Osteoprotective effects of Ezh2 inhibition skeletally mature mice. The effect of GSK126 was also analyzed using μCT analysis in a mouse ovariectomy model of hormone deficiency osteoporosis. Daily injections were performed for 6 weeks on each treatment group (n = 4–6/group). S, sham surgery; O, ovariectomy surgery; V, vehicle treatment (DMSO); G, 50 mg/kg GSK126 treatment. a, at sacrifice, body weights were similar between surgical and treatment groups, and uterus weights are reduced in the ovariectomized groups. b and c, analysis of bone volume in the femoral metaphysis (b) and femoral diaphysis (c).
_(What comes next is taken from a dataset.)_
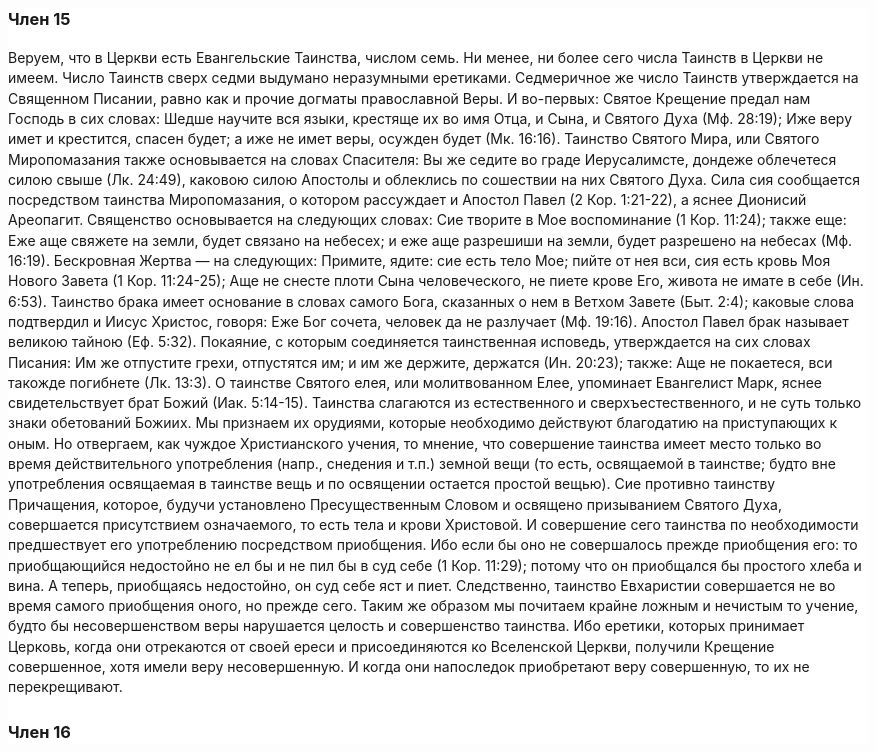 ### Член 15

Веруем, что в Церкви есть Евангельские Таинства, числом семь. Ни менее, ни более сего числа Таинств в Церкви не имеем. Число Таинств сверх седми выдумано неразумными еретиками. Седмеричное же число Таинств утверждается на Священном Писании, равно как и прочие догматы православной Веры. И во-первых: Святое Крещение предал нам Господь в сих словах: Шедше научите вся языки, крестяще их во имя Отца, и Сына, и Святого Духа (Мф. 28:19); Иже веру имет и крестится, спасен будет; а иже не имет веры, осужден будет (Мк. 16:16). Таинство Святого Мира, или Святого Миропомазания также основывается на словах Спасителя: Вы же седите во граде Иерусалимсте, дондеже облечетеся силою свыше (Лк. 24:49), каковою силою Апостолы и облеклись по сошествии на них Святого Духа. Сила сия сообщается посредством таинства Миропомазания, о котором рассуждает и Апостол Павел (2 Кор. 1:21-22), а яснее Дионисий Ареопагит. Священство основывается на следующих словах: Сие творите в Мое воспоминание (1 Кор. 11:24); также еще: Еже аще свяжете на земли, будет связано на небесех; и еже аще разрешиши на земли, будет разрешено на небесах (Мф. 16:19). Бескровная Жертва — на следующих: Примите, ядите: сие есть тело Мое; пийте от нея вси, сия есть кровь Моя Нового Завета (1 Кор. 11:24-25); Аще не снесте плоти Сына человеческого, не пиете крове Его, живота не имате в себе (Ин. 6:53). Таинство брака имеет основание в словах самого Бога, сказанных о нем в Ветхом Завете (Быт. 2:4); каковые слова подтвердил и Иисус Христос, говоря: Еже Бог сочета, человек да не разлучает (Мф. 19:16). Апостол Павел брак называет великою тайною (Еф. 5:32). Покаяние, с которым соединяется таинственная исповедь, утверждается на сих словах Писания: Им же отпустите грехи, отпустятся им; и им же держите, держатся (Ин. 20:23); также: Аще не покаетеся, вси такожде погибнете (Лк. 13:3). О таинстве Святого елея, или молитвованном Елее, упоминает Евангелист Марк, яснее свидетельствует брат Божий (Иак. 5:14-15). Таинства слагаются из естественного и сверхъестественного, и не суть только знаки обетований Божиих. Мы признаем их орудиями, которые необходимо действуют благодатию на приступающих к оным. Но отвергаем, как чуждое Христианского учения, то мнение, что совершение таинства имеет место только во время действительного употребления (напр., снедения и т.п.) земной вещи (то есть, освящаемой в таинстве; будто вне употребления освящаемая в таинстве вещь и по освящении остается простой вещью). Сие противно таинству Причащения, которое, будучи установлено Пресущественным Словом и освящено призыванием Святого Духа, совершается присутствием означаемого, то есть тела и крови Христовой. И совершение сего таинства по необходимости предшествует его употреблению посредством приобщения. Ибо если бы оно не совершалось прежде приобщения его: то приобщающийся недостойно не ел бы и не пил бы в суд себе (1 Кор. 11:29); потому что он приобщался бы простого хлеба и вина. А теперь, приобщаясь недостойно, он суд себе яст и пиет. Следственно, таинство Евхаристии совершается не во время самого приобщения оного, но прежде сего. Таким же образом мы почитаем крайне ложным и нечистым то учение, будто бы несовершенством веры нарушается целость и совершенство таинства. Ибо еретики, которых принимает Церковь, когда они отрекаются от своей ереси и присоединяются ко Вселенской Церкви, получили Крещение совершенное, хотя имели веру несовершенную. И когда они напоследок приобретают веру совершенную, то их не перекрещивают.

### Член 16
The data reveal a trend in cortical volume (Ct. TV) and cortical bone volume (Ct. BV) between vehicle- and GSK126-treated animals in both sham and OVX groups (compare S/V with S/G and O/V with O/G). d, assessment of femoral diaphysis shows increased cortical thickness (Ct. Th.) in OVX mice treated with GSK126 (compare O/V with O/G). e, analysis of femoral metaphysis trabecular thickness (Tb. Th.) shows a trend between vehicle- and GSK126-treated OVX animals (compare O/V with O/G). f, evaluation of L5 vertebrae. A reduction in bone volume fraction (BV/TV) in the spine is observed between sham and OVX animals (compare S/V with O/V), whereas GSK126 partially restores the loss of bone as a result of OVX surgery (compare O/V and O/G). g, examples of L5 spine μCT reconstructions OVX animals treated with vehicle (DMSO) or Ezh2 inhibitor (GSK126).